Set down every record below exactly as it appears, but without the pictures.

-*-

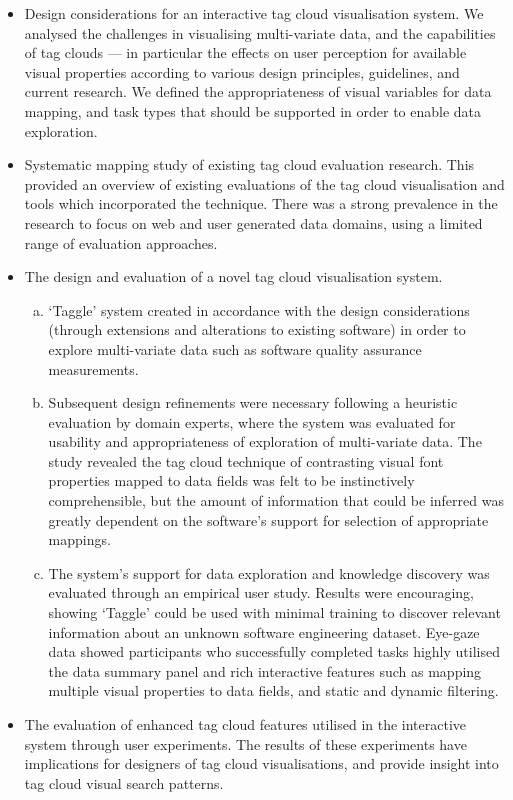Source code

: \begin{itemize}
	\item Design considerations for an interactive tag cloud visualisation system. We analysed the challenges in visualising multi-variate data, and the capabilities of tag clouds --- in particular the effects on user perception for available visual properties according to various design principles, guidelines, and current research. We defined the appropriateness of visual variables for data mapping, and task types that should be supported in order to enable data exploration.
	\item Systematic mapping study of existing tag cloud evaluation research. This provided an overview of existing evaluations of the tag cloud visualisation and tools which incorporated the technique. There was a strong prevalence in the research to focus on web and user generated data domains, using a limited range of evaluation approaches.
	\item The design and evaluation of a novel tag cloud visualisation system.  
	\begin{enumerate}[(a)]
		\item `Taggle' system created in accordance with the design considerations (through extensions and alterations to existing software) in order to explore multi-variate data such as software quality assurance measurements. 
		\item Subsequent design refinements were necessary following a heuristic evaluation by domain experts, where the system was evaluated for usability and appropriateness of exploration of multi-variate data. The study revealed the tag cloud technique of contrasting visual font properties mapped to data fields was felt to be instinctively comprehensible, but the amount of information that could be inferred was greatly dependent on the software's support for selection of appropriate mappings.  
		\item The system's support for data exploration and knowledge discovery was evaluated through an empirical user study. Results were encouraging, showing `Taggle' could be used with minimal training to discover relevant information about an unknown software engineering dataset. Eye-gaze data showed participants who successfully completed tasks highly utilised the data summary panel and rich interactive features such as mapping multiple visual properties to data fields, and static and dynamic filtering.
      \end{enumerate}
	\item The evaluation of enhanced tag cloud features utilised in the interactive system through  user experiments. The results of these experiments have implications for designers of tag cloud visualisations, and provide insight into tag cloud visual search patterns.

\end{itemize}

-*-

**RESPONSE TO THE EXERCISE:**
Source code

: \begin{itemize}
	\item Design considerations for an interactive tag cloud visualisation system. We analysed the challenges in visualising multi-variate data, and the capabilities of tag clouds --- in particular the effects on user perception for available visual properties according to various design principles, guidelines, and current research. We defined the appropriateness of visual variables for data mapping, and task types that should be supported in order to enable data exploration.
	\item Systematic mapping study of existing tag cloud evaluation research. This provided an overview of existing evaluations of the tag cloud visualisation and tools which incorporated the technique. There was a strong prevalence in the research to focus on web and user generated data domains, using a limited range of evaluation approaches.
	\item The design and evaluation of a novel tag cloud visualisation system.  
	\begin{enumerate}[(a)]
		\item `Taggle' system created in accordance with the design considerations (through extensions and alterations to existing software) in order to explore multi-variate data such as software quality assurance measurements. 
		\item Subsequent design refinements were necessary following a heuristic evaluation by domain experts, where the system was evaluated for usability and appropriateness of exploration of multi-variate data. The study revealed the tag cloud technique of contrasting visual font properties mapped to data fields was felt to be instinctively comprehensible, but the amount of information that could be inferred was greatly dependent on the software's support for selection of appropriate mappings.  
		\item The system's support for data exploration and knowledge discovery was evaluated through an empirical user study. Results were encouraging, showing `Taggle' could be used with minimal training to discover relevant information about an unknown software engineering dataset. Eye-gaze data showed participants who successfully completed tasks highly utilised the data summary panel and rich interactive features such as mapping multiple visual properties to data fields, and static and dynamic filtering.
      \end{enumerate}
	\item The evaluation of enhanced tag cloud features utilised in the interactive system through  user experiments. The results of these experiments have implications for designers of tag cloud visualisations, and provide insight into tag cloud visual search patterns.

\end{itemize}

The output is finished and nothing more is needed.